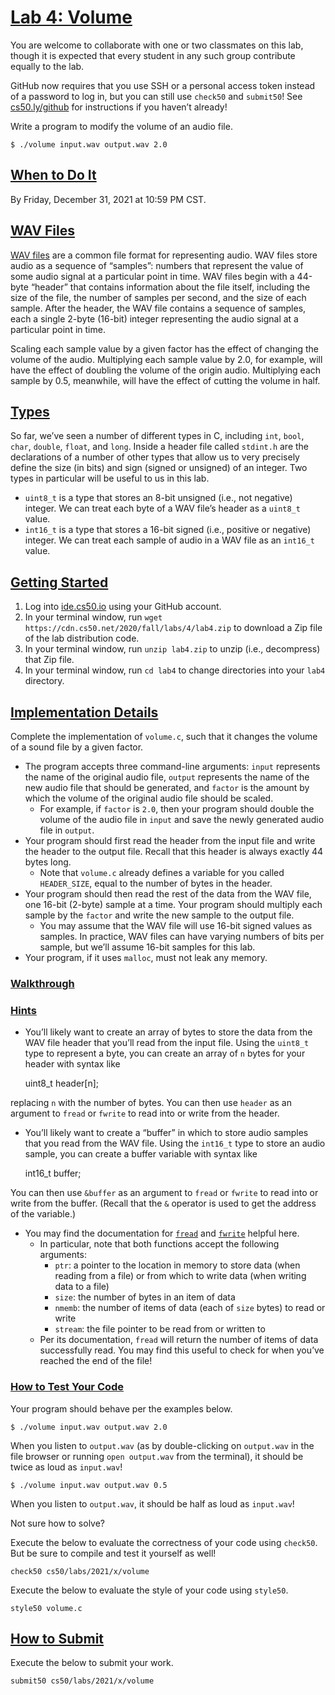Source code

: [Lab 4: Volume](#lab-4-volume)
==============================

You are welcome to collaborate with one or two classmates on this lab, though it is expected that every student in any such group contribute equally to the lab.

GitHub now requires that you use SSH or a personal access token instead of a password to log in, but you can still use `check50` and `submit50`! See [cs50.ly/github](https://cs50.ly/github) for instructions if you haven’t already!

Write a program to modify the volume of an audio file.

    $ ./volume input.wav output.wav 2.0


[When to Do It](#when-to-do-it)
-------------------------------

By Friday, December 31, 2021 at 10:59 PM CST[](https://time.cs50.io/2021-12-31T23:59:00-05:00).

[WAV Files](#wav-files)
-----------------------

[WAV files](https://docs.fileformat.com/audio/wav/) are a common file format for representing audio. WAV files store audio as a sequence of “samples”: numbers that represent the value of some audio signal at a particular point in time. WAV files begin with a 44-byte “header” that contains information about the file itself, including the size of the file, the number of samples per second, and the size of each sample. After the header, the WAV file contains a sequence of samples, each a single 2-byte (16-bit) integer representing the audio signal at a particular point in time.

Scaling each sample value by a given factor has the effect of changing the volume of the audio. Multiplying each sample value by 2.0, for example, will have the effect of doubling the volume of the origin audio. Multiplying each sample by 0.5, meanwhile, will have the effect of cutting the volume in half.

[Types](#types)
---------------

So far, we’ve seen a number of different types in C, including `int`, `bool`, `char`, `double`, `float`, and `long`. Inside a header file called `stdint.h` are the declarations of a number of other types that allow us to very precisely define the size (in bits) and sign (signed or unsigned) of an integer. Two types in particular will be useful to us in this lab.

*   `uint8_t` is a type that stores an 8-bit unsigned (i.e., not negative) integer. We can treat each byte of a WAV file’s header as a `uint8_t` value.
*   `int16_t` is a type that stores a 16-bit signed (i.e., positive or negative) integer. We can treat each sample of audio in a WAV file as an `int16_t` value.

[Getting Started](#getting-started)
-----------------------------------

1.  Log into [ide.cs50.io](https://ide.cs50.io/) using your GitHub account.
2.  In your terminal window, run `wget https://cdn.cs50.net/2020/fall/labs/4/lab4.zip` to download a Zip file of the lab distribution code.
3.  In your terminal window, run `unzip lab4.zip` to unzip (i.e., decompress) that Zip file.
4.  In your terminal window, run `cd lab4` to change directories into your `lab4` directory.

[Implementation Details](#implementation-details)
-------------------------------------------------

Complete the implementation of `volume.c`, such that it changes the volume of a sound file by a given factor.

*   The program accepts three command-line arguments: `input` represents the name of the original audio file, `output` represents the name of the new audio file that should be generated, and `factor` is the amount by which the volume of the original audio file should be scaled.
    *   For example, if `factor` is `2.0`, then your program should double the volume of the audio file in `input` and save the newly generated audio file in `output`.
*   Your program should first read the header from the input file and write the header to the output file. Recall that this header is always exactly 44 bytes long.
    *   Note that `volume.c` already defines a variable for you called `HEADER_SIZE`, equal to the number of bytes in the header.
*   Your program should then read the rest of the data from the WAV file, one 16-bit (2-byte) sample at a time. Your program should multiply each sample by the `factor` and write the new sample to the output file.
    *   You may assume that the WAV file will use 16-bit signed values as samples. In practice, WAV files can have varying numbers of bits per sample, but we’ll assume 16-bit samples for this lab.
*   Your program, if it uses `malloc`, must not leak any memory.

### [Walkthrough](#walkthrough)

### [Hints](#hints)

*   You’ll likely want to create an array of bytes to store the data from the WAV file header that you’ll read from the input file. Using the `uint8_t` type to represent a byte, you can create an array of `n` bytes for your header with syntax like

    uint8_t header[n];


replacing `n` with the number of bytes. You can then use `header` as an argument to `fread` or `fwrite` to read into or write from the header.

*   You’ll likely want to create a “buffer” in which to store audio samples that you read from the WAV file. Using the `int16_t` type to store an audio sample, you can create a buffer variable with syntax like

    int16_t buffer;


You can then use `&buffer` as an argument to `fread` or `fwrite` to read into or write from the buffer. (Recall that the `&` operator is used to get the address of the variable.)

*   You may find the documentation for [`fread`](https://man.cs50.io/3/fread) and [`fwrite`](https://man.cs50.io/3/fwrite) helpful here.
    *   In particular, note that both functions accept the following arguments:
        *   `ptr`: a pointer to the location in memory to store data (when reading from a file) or from which to write data (when writing data to a file)
        *   `size`: the number of bytes in an item of data
        *   `nmemb`: the number of items of data (each of `size` bytes) to read or write
        *   `stream`: the file pointer to be read from or written to
    *   Per its documentation, `fread` will return the number of items of data successfully read. You may find this useful to check for when you’ve reached the end of the file!

### [How to Test Your Code](#how-to-test-your-code)

Your program should behave per the examples below.

    $ ./volume input.wav output.wav 2.0


When you listen to `output.wav` (as by double-clicking on `output.wav` in the file browser or running `open output.wav` from the terminal), it should be twice as loud as `input.wav`!

    $ ./volume input.wav output.wav 0.5


When you listen to `output.wav`, it should be half as loud as `input.wav`!

Not sure how to solve?

Execute the below to evaluate the correctness of your code using `check50`. But be sure to compile and test it yourself as well!

    check50 cs50/labs/2021/x/volume


Execute the below to evaluate the style of your code using `style50`.

    style50 volume.c


[How to Submit](#how-to-submit)
-------------------------------

Execute the below to submit your work.

    submit50 cs50/labs/2021/x/volume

━━━━━━

- Task goal:
What the response needs is every entry, repeated exactly, and none of the pictures.

- Response to the task:
Source code

: [Lab 4: Volume](#lab-4-volume)
==============================

You are welcome to collaborate with one or two classmates on this lab, though it is expected that every student in any such group contribute equally to the lab.

GitHub now requires that you use SSH or a personal access token instead of a password to log in, but you can still use `check50` and `submit50`! See [cs50.ly/github](https://cs50.ly/github) for instructions if you haven’t already!

Write a program to modify the volume of an audio file.

    $ ./volume input.wav output.wav 2.0


[When to Do It](#when-to-do-it)
-------------------------------

By Friday, December 31, 2021 at 10:59 PM CST[](https://time.cs50.io/2021-12-31T23:59:00-05:00).

[WAV Files](#wav-files)
-----------------------

[WAV files](https://docs.fileformat.com/audio/wav/) are a common file format for representing audio. WAV files store audio as a sequence of “samples”: numbers that represent the value of some audio signal at a particular point in time. WAV files begin with a 44-byte “header” that contains information about the file itself, including the size of the file, the number of samples per second, and the size of each sample. After the header, the WAV file contains a sequence of samples, each a single 2-byte (16-bit) integer representing the audio signal at a particular point in time.

Scaling each sample value by a given factor has the effect of changing the volume of the audio. Multiplying each sample value by 2.0, for example, will have the effect of doubling the volume of the origin audio. Multiplying each sample by 0.5, meanwhile, will have the effect of cutting the volume in half.

[Types](#types)
---------------

So far, we’ve seen a number of different types in C, including `int`, `bool`, `char`, `double`, `float`, and `long`. Inside a header file called `stdint.h` are the declarations of a number of other types that allow us to very precisely define the size (in bits) and sign (signed or unsigned) of an integer. Two types in particular will be useful to us in this lab.

*   `uint8_t` is a type that stores an 8-bit unsigned (i.e., not negative) integer. We can treat each byte of a WAV file’s header as a `uint8_t` value.
*   `int16_t` is a type that stores a 16-bit signed (i.e., positive or negative) integer. We can treat each sample of audio in a WAV file as an `int16_t` value.

[Getting Started](#getting-started)
-----------------------------------

1.  Log into [ide.cs50.io](https://ide.cs50.io/) using your GitHub account.
2.  In your terminal window, run `wget https://cdn.cs50.net/2020/fall/labs/4/lab4.zip` to download a Zip file of the lab distribution code.
3.  In your terminal window, run `unzip lab4.zip` to unzip (i.e., decompress) that Zip file.
4.  In your terminal window, run `cd lab4` to change directories into your `lab4` directory.

[Implementation Details](#implementation-details)
-------------------------------------------------

Complete the implementation of `volume.c`, such that it changes the volume of a sound file by a given factor.

*   The program accepts three command-line arguments: `input` represents the name of the original audio file, `output` represents the name of the new audio file that should be generated, and `factor` is the amount by which the volume of the original audio file should be scaled.
    *   For example, if `factor` is `2.0`, then your program should double the volume of the audio file in `input` and save the newly generated audio file in `output`.
*   Your program should first read the header from the input file and write the header to the output file. Recall that this header is always exactly 44 bytes long.
    *   Note that `volume.c` already defines a variable for you called `HEADER_SIZE`, equal to the number of bytes in the header.
*   Your program should then read the rest of the data from the WAV file, one 16-bit (2-byte) sample at a time. Your program should multiply each sample by the `factor` and write the new sample to the output file.
    *   You may assume that the WAV file will use 16-bit signed values as samples. In practice, WAV files can have varying numbers of bits per sample, but we’ll assume 16-bit samples for this lab.
*   Your program, if it uses `malloc`, must not leak any memory.

### [Walkthrough](#walkthrough)

### [Hints](#hints)

*   You’ll likely want to create an array of bytes to store the data from the WAV file header that you’ll read from the input file. Using the `uint8_t` type to represent a byte, you can create an array of `n` bytes for your header with syntax like

    uint8_t header[n];


replacing `n` with the number of bytes. You can then use `header` as an argument to `fread` or `fwrite` to read into or write from the header.

*   You’ll likely want to create a “buffer” in which to store audio samples that you read from the WAV file. Using the `int16_t` type to store an audio sample, you can create a buffer variable with syntax like

    int16_t buffer;


You can then use `&buffer` as an argument to `fread` or `fwrite` to read into or write from the buffer. (Recall that the `&` operator is used to get the address of the variable.)

*   You may find the documentation for [`fread`](https://man.cs50.io/3/fread) and [`fwrite`](https://man.cs50.io/3/fwrite) helpful here.
    *   In particular, note that both functions accept the following arguments:
        *   `ptr`: a pointer to the location in memory to store data (when reading from a file) or from which to write data (when writing data to a file)
        *   `size`: the number of bytes in an item of data
        *   `nmemb`: the number of items of data (each of `size` bytes) to read or write
        *   `stream`: the file pointer to be read from or written to
    *   Per its documentation, `fread` will return the number of items of data successfully read. You may find this useful to check for when you’ve reached the end of the file!

### [How to Test Your Code](#how-to-test-your-code)

Your program should behave per the examples below.

    $ ./volume input.wav output.wav 2.0


When you listen to `output.wav` (as by double-clicking on `output.wav` in the file browser or running `open output.wav` from the terminal), it should be twice as loud as `input.wav`!

    $ ./volume input.wav output.wav 0.5


When you listen to `output.wav`, it should be half as loud as `input.wav`!

Not sure how to solve?

Execute the below to evaluate the correctness of your code using `check50`. But be sure to compile and test it yourself as well!

    check50 cs50/labs/2021/x/volume


Execute the below to evaluate the style of your code using `style50`.

    style50 volume.c


[How to Submit](#how-to-submit)
-------------------------------

Execute the below to submit your work.

    submit50 cs50/labs/2021/x/volume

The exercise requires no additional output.